ACTION ITEM: Using the data beneath this instruction, retype only the lines from the one that contains "Keltiäisissäsiköhän" down to the one that contains "周应，三百一十五万一千七十五分。", both included, exactly as they appear.

(Entries taken from a collection)
# # # # #

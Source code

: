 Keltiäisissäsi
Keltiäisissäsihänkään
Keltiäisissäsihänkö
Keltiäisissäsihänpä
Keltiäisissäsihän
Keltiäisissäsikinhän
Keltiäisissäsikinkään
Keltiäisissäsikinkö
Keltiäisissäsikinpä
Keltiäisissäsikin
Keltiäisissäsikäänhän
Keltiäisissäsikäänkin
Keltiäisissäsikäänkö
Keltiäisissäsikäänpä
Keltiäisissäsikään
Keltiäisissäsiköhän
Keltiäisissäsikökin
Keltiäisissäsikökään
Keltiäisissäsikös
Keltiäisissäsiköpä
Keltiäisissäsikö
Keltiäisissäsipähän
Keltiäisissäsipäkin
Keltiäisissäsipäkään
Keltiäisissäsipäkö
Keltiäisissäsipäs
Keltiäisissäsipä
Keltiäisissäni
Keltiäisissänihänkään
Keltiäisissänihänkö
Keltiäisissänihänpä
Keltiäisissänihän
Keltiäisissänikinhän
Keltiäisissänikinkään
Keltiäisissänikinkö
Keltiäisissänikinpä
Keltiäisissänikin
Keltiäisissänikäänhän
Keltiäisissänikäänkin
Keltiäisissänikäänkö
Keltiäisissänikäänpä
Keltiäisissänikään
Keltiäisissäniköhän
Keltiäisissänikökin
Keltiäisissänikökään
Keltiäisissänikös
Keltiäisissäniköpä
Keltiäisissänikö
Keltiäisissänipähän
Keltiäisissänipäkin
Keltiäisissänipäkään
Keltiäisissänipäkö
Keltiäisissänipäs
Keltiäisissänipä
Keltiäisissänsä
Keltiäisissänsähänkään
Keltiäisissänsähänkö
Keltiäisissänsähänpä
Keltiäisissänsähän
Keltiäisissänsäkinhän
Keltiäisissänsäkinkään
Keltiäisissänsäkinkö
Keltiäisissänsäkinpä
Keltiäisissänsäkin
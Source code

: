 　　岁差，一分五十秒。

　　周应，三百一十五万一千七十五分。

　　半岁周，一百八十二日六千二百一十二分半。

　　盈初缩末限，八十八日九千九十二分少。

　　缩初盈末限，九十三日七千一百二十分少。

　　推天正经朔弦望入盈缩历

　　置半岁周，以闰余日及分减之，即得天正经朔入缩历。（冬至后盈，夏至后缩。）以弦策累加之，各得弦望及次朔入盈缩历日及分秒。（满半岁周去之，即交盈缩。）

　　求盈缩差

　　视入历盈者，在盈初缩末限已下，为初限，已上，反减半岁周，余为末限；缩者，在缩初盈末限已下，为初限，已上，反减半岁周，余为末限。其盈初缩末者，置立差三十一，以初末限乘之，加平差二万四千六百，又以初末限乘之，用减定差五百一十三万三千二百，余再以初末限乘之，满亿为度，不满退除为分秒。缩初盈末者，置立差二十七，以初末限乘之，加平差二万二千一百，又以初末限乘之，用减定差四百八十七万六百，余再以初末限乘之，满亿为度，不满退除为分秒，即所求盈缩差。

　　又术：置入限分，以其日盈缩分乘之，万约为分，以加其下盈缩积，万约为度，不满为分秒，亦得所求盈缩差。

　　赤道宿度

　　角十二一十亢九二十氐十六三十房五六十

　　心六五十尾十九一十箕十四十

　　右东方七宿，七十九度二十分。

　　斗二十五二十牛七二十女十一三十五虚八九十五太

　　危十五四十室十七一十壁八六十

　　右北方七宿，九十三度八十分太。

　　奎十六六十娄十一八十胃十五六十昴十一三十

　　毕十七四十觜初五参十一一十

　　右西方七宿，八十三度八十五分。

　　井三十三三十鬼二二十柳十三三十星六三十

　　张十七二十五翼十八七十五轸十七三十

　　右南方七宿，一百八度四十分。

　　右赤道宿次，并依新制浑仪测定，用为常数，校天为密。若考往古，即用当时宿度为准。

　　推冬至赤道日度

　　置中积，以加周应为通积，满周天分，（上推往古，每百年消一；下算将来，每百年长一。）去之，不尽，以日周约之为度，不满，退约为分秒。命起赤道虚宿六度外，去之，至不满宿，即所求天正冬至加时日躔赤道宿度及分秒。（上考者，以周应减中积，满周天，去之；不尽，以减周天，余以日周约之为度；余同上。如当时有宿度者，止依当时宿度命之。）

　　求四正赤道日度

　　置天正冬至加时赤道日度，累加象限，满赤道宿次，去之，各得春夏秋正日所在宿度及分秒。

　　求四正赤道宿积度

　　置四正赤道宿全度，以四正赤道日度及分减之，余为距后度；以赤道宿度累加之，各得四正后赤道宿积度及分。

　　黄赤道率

# # # # #

RESPONSE TO THE TASK:
Keltiäisissäsiköhän
Keltiäisissäsikökin
Keltiäisissäsikökään
Keltiäisissäsikös
Keltiäisissäsiköpä
Keltiäisissäsikö
Keltiäisissäsipähän
Keltiäisissäsipäkin
Keltiäisissäsipäkään
Keltiäisissäsipäkö
Keltiäisissäsipäs
Keltiäisissäsipä
Keltiäisissäni
Keltiäisissänihänkään
Keltiäisissänihänkö
Keltiäisissänihänpä
Keltiäisissänihän
Keltiäisissänikinhän
Keltiäisissänikinkään
Keltiäisissänikinkö
Keltiäisissänikinpä
Keltiäisissänikin
Keltiäisissänikäänhän
Keltiäisissänikäänkin
Keltiäisissänikäänkö
Keltiäisissänikäänpä
Keltiäisissänikään
Keltiäisissäniköhän
Keltiäisissänikökin
Keltiäisissänikökään
Keltiäisissänikös
Keltiäisissäniköpä
Keltiäisissänikö
Keltiäisissänipähän
Keltiäisissänipäkin
Keltiäisissänipäkään
Keltiäisissänipäkö
Keltiäisissänipäs
Keltiäisissänipä
Keltiäisissänsä
Keltiäisissänsähänkään
Keltiäisissänsähänkö
Keltiäisissänsähänpä
Keltiäisissänsähän
Keltiäisissänsäkinhän
Keltiäisissänsäkinkään
Keltiäisissänsäkinkö
Keltiäisissänsäkinpä
Keltiäisissänsäkin
Source code

: 　　岁差，一分五十秒。

　　周应，三百一十五万一千七十五分。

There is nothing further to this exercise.